Zoe broke off the kiss and ran her open mouth down along the woman’s jaw, pressing without promising while the woman heard what she would in the motion, finding dialog between the notes of the thrumming song that filled Pentheus even at this early hour. Suffering Man, foolish man. Silly woman. Zoe pressed her mouth into the soft skin of the woman’s throat, just under the sharp edge of her jaw. She breathed in deep, taking in the scent of so many who had been there before.

“I will give you what they did not.” Zoe purred as the woman whimpered and writhed, pressing herself against what she thought she wanted most in the world, at least for the moment. Such hunger as hers was never slaked.
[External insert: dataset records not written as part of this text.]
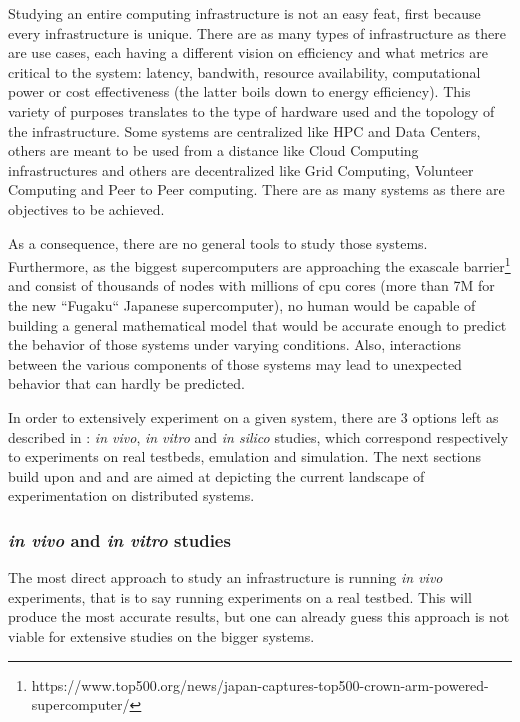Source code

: \documentclass[12pt, a4paper]{memoir}
\begin{document}
Studying an entire computing infrastructure is not an easy feat, first because
every infrastructure is unique. There are as many types of infrastructure as
there are use cases, each having a different vision on efficiency and what
metrics are critical to the system: latency, bandwith, resource availability,
computational power or cost effectiveness (the latter boils down to energy
efficiency). This variety of purposes translates to the type of hardware used
and the topology of the infrastructure. Some systems are centralized like HPC
and Data Centers, others are meant to be used from a distance like Cloud
Computing infrastructures and others are decentralized like Grid Computing,
Volunteer Computing and Peer to Peer computing. There are as many systems as
there are objectives to be achieved.

As a consequence, there are no general tools to study those systems.
Furthermore, as the biggest supercomputers are approaching the exascale
barrier\footnote{https://www.top500.org/news/japan-captures-top500-crown-arm-powered-supercomputer/}
and consist of thousands of nodes with millions of cpu cores (more than 7M for
the new ``Fugaku`` Japanese supercomputer), no human would be capable of
building a general mathematical model that would be accurate enough to predict
the behavior of those systems under varying conditions. Also, interactions
between the various components of those systems may lead to unexpected
behavior\cite{10.1007/978-3-319-09873-9_12} that can hardly be predicted.

In order to extensively experiment on a given system, there are 3 options left
as described in \cite{legrand2015scheduling}: \textit{in vivo}, \textit{in
vitro} and \textit{in silico} studies, which correspond respectively to
experiments on real testbeds, emulation and simulation.  The next sections
build upon \cite{legrand2015scheduling} and \cite{casanova:hal-01017319} and
are aimed at depicting the current landscape of experimentation on distributed
systems.

\subsubsection{\textit{in vivo} and \textit{in vitro} studies}

The most direct approach to study an infrastructure is running \textit{in vivo}
experiments, that is to say running experiments on a real testbed. This will
produce the most accurate results, but one can already guess this approach is
not viable for extensive studies on the bigger systems.
\end{document}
Zoe kissed her flesh, a little promise just as a voice spoke from behind her. She could feel the woman stiffen, her scent growing cold and hot in turns as her hands tightened on Zoe’s shoulders as if to hold her. Silly woman, Zoe had been done for some time now.

“You go.” Zoe said to her, cupping her jaw with ink-stained fingers. “We will talk later. I am not done with you yet.”
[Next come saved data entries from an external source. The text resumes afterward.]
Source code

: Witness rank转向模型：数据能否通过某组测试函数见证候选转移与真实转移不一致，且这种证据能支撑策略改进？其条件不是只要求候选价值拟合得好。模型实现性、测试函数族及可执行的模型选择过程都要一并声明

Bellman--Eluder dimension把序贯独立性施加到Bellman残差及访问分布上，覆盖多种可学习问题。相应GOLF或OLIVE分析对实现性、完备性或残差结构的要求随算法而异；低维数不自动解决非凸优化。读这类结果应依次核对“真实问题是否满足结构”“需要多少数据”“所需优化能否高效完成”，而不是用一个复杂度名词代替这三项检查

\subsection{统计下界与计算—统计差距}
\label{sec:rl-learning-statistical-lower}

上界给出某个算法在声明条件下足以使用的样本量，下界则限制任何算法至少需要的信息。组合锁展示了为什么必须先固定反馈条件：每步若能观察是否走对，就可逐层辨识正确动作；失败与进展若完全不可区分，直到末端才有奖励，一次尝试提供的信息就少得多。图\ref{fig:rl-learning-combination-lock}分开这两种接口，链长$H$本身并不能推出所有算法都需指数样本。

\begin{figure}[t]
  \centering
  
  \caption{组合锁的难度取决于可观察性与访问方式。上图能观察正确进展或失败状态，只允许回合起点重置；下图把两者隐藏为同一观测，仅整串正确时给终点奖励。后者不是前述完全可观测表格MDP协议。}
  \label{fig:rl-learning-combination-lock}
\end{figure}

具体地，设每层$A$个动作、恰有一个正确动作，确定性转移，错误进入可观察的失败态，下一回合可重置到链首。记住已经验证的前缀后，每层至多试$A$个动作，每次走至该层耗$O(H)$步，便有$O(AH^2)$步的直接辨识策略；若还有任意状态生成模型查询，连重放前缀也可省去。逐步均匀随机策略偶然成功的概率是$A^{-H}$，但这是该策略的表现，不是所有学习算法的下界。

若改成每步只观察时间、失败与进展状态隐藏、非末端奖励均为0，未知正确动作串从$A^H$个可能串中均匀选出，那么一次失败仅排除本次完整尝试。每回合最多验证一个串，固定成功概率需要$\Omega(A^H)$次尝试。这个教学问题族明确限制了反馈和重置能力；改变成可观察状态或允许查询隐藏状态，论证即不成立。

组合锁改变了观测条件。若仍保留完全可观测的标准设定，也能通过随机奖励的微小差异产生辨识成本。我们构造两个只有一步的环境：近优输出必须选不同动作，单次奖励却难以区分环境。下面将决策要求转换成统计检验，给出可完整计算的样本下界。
Turning, the woman already gone from her mind, Zoe straightened herself up to her full height, augmented by the clunky platforms of her boots. The entirety put her at an inch above the vampire standing before her. She cocked her head and let her tangled hair fall across her face so that all that could be seen was the curve of her crooked smile and a gleam of eye.

“It wasn’t a good time.” Zoe said, even as the woman scuttled away, casting a look of death towards Theodore when he released her from his whatever he’d done. Zoe wasn’t certain but she’d felt it like spider webs across her eyeballs. It made her toes curl.

“It was business and promise and endings.”

She sighed and slipped her arm through Theodore’s walking him with her towards the office where she did what business was needed to run the bar. Mostly she let her humans tend to it, simply running over the numbers. Such pretty things, numbers. So fixed, so fluid. They seemed so inscrutable when stacked just so, or run in patterns to fast to follow. But they were simple things, little things and they always did what they always did. They never changed, it was the person viewing them who changed, who lost the pattern or forgot that they did what they did. Zoe never forgot. She liked numbers.

When they were in the dim-leather-dark-wood-someone-respectable-works-here-space of her office she let the door close and the arm of her companion slip as she walked across to her desk and the shiny bits of modern on top of it. She sat in her chair, across the back of which was draped a leopard skin, the claws intact.

“Now tell me it all again. Tell me it like you would paint me a picture, with pretty words that make me see. And then you will tell me what Lothaire said and then what you think he meant. He has such pretty words, that one. They slip, slide over his slickness and into our ears. But mostly I want you to tell me how she looked. Did she know she was dead? Was she pretty with that lace of ink all over her form? Did it improve her?”